During European hours, XAG/USD holds above the 50-day EMA near $79.20 after two straight sessions of gains

    by VT Markets
    /
    Feb 19, 2026
    Silver (XAG/USD) traded near $79.20 per troy ounce during European hours on Thursday, rising for a second straight session. The 14-day RSI was 47 and trending higher, pointing to improving momentum. Price stayed stuck between the nine-day EMA at $78.95–$78.96 and the 50-day EMA at $79.26. This kept silver rangebound around these moving averages. A break below the nine-day EMA at $78.95 could trigger a drop toward the nine-week low of $64.08, set on February 6. The next support level sits near the lower edge of the descending wedge, around $59.10. A daily close above the 50-day EMA at $79.26 could keep the move higher intact. The next major upside reference is the record high of $121.66, reached on January 29. The technical analysis was produced with help from an AI tool. As of February 19, 2026, silver is consolidating in a very tight range between its 9-day and 50-day moving averages. This “coiling” price action often comes before a breakout, so traders may want to expect higher volatility. The near-neutral RSI suggests the market is building energy for its next move. If you are positioning for a breakout, the narrow range can make volatility strategies—such as long straddles or strangles—more appealing. These trades can profit from a sharp move in either direction, and a swing looks more likely as pressure builds around the $79.00 area. Silver’s implied options volatility has stayed relatively low this month, which can reduce the cost of these strategies.
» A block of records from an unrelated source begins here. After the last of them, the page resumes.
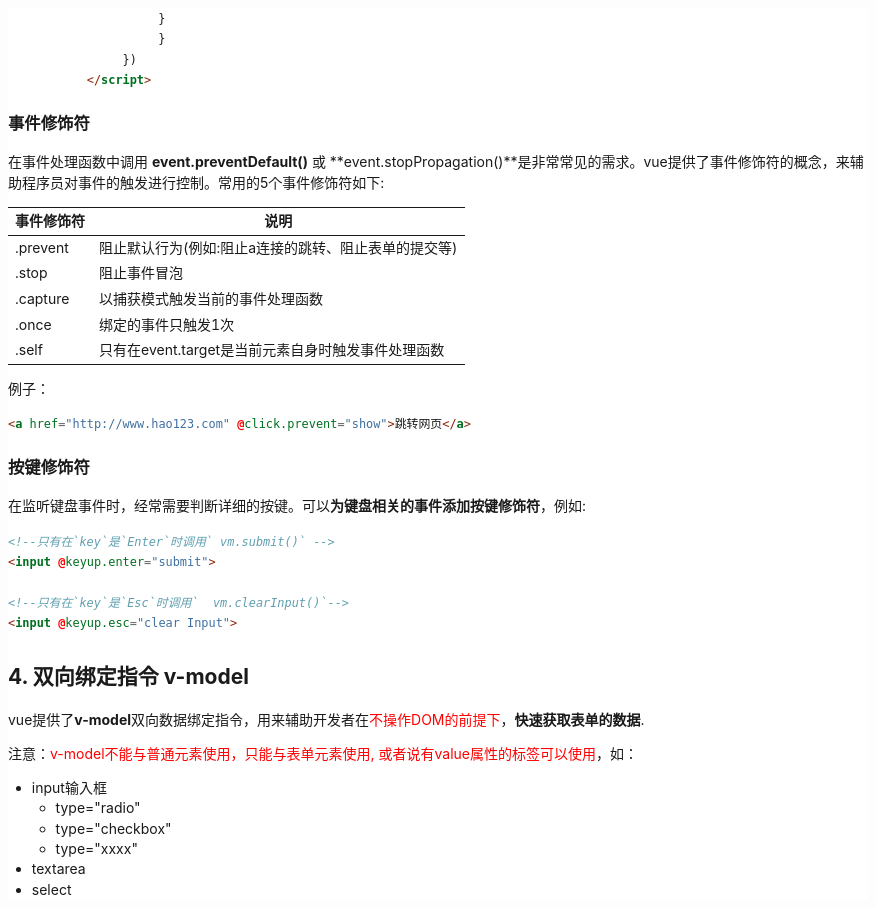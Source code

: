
 ```html
                     }
                     }
                })
           </script>
```



### 事件修饰符

在事件处理函数中调用 **event.preventDefault()** 或 **event.stopPropagation()**是非常常见的需求。vue提供了事件修饰符的概念，来辅助程序员对事件的触发进行控制。常用的5个事件修饰符如下:

| 事件修饰符 | 说明                                                 |
| ---------- | ---------------------------------------------------- |
| .prevent   | 阻止默认行为(例如:阻止a连接的跳转、阻止表单的提交等) |
| .stop      | 阻止事件冒泡                                         |
| .capture   | 以捕获模式触发当前的事件处理函数                     |
| .once      | 绑定的事件只触发1次                                  |
| .self      | 只有在event.target是当前元素自身时触发事件处理函数   |

例子：

```html
<a href="http://www.hao123.com" @click.prevent="show">跳转网页</a>
```



### 按键修饰符

在监听键盘事件时，经常需要判断详细的按键。可以**为键盘相关的事件添加按键修饰符**，例如:

```html
<!--只有在`key`是`Enter`时调用` vm.submit()` -->
<input @keyup.enter="submit">

<!--只有在`key`是`Esc`时调用`  vm.clearInput()`-->
<input @keyup.esc="clear Input">

```



## 4. 双向绑定指令 v-model

vue提供了**v-model**双向数据绑定指令，用来辅助开发者在<span style="color:red">不操作DOM的前提下</span>，**快速获取表单的数据**.

注意：<span style="color:red">v-model不能与普通元素使用，只能与表单元素使用, 或者说有value属性的标签可以使用</span>，如：

- input输入框
  - type="radio"
  - type="checkbox"
  - type="xxxx"
-  textarea
- select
On the upside, a firm close above $79.26 could spark a strong rally toward the late-January high of $121.66. This scenario looks more plausible with inflation still elevated: January 2026 CPI came in at 3.4%, supporting silver’s role as an inflation hedge. Traders could look at call options or bull call spreads to target this potential upside. Fundamentals also lean supportive. Data released in late 2025 showed global solar panel installations rose another 28%, while industrial demand from electronics and electric vehicles keeps growing. This steady consumption can help put a floor under prices and supports the case for a breakout. Still, a break below $78.95 would be a clear warning sign. It could open the door to a quick slide toward the February 6 low of $64.08. Sentiment turned bearish quickly in late 2025, and another failed push higher could trigger a similar sell-off. In that case, put options or bear put spreads could help hedge risk or position for further downside.